# REQUIREMENT
Retype precisely the section of the data that starts at the line containing "Porvaristanikos" and runs to its final line, ends included.
-------- DATA LISTING
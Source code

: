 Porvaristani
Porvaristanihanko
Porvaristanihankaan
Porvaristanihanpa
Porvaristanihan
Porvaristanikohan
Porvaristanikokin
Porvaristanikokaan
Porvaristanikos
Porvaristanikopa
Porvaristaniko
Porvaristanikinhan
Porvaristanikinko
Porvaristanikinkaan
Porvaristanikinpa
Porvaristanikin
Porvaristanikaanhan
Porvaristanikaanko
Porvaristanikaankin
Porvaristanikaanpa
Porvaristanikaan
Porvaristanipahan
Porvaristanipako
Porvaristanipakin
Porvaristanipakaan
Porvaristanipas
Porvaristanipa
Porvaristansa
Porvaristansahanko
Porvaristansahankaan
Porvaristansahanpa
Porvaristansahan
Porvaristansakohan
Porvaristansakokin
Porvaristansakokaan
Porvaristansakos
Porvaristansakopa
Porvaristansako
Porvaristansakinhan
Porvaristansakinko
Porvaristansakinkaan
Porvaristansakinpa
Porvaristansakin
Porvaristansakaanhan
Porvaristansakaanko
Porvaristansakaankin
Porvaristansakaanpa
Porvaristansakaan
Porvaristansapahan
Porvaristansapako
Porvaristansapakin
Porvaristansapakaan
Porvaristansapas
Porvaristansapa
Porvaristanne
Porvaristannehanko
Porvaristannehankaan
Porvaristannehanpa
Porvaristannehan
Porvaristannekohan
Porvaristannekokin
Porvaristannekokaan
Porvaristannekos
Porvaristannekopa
----------------
# ANSWER BOX
Porvaristanikos
Porvaristanikopa
Porvaristaniko
Porvaristanikinhan
Porvaristanikinko
Porvaristanikinkaan
Porvaristanikinpa
Porvaristanikin
Porvaristanikaanhan
Porvaristanikaanko
Porvaristanikaankin
Porvaristanikaanpa
Porvaristanikaan
Porvaristanipahan
Porvaristanipako
Porvaristanipakin
Porvaristanipakaan
Porvaristanipas
Porvaristanipa
Porvaristansa
Porvaristansahanko
Porvaristansahankaan
Porvaristansahanpa
Porvaristansahan
Porvaristansakohan
Porvaristansakokin
Porvaristansakokaan
Porvaristansakos
Porvaristansakopa
Porvaristansako
Porvaristansakinhan
Porvaristansakinko
Porvaristansakinkaan
Porvaristansakinpa
Porvaristansakin
Porvaristansakaanhan
Porvaristansakaanko
Porvaristansakaankin
Porvaristansakaanpa
Porvaristansakaan
Porvaristansapahan
Porvaristansapako
Porvaristansapakin
Porvaristansapakaan
Porvaristansapas
Porvaristansapa
Porvaristanne
Porvaristannehanko
Porvaristannehankaan
Porvaristannehanpa
Porvaristannehan
Porvaristannekohan
Porvaristannekokin
Porvaristannekokaan
Porvaristannekos
Porvaristannekopa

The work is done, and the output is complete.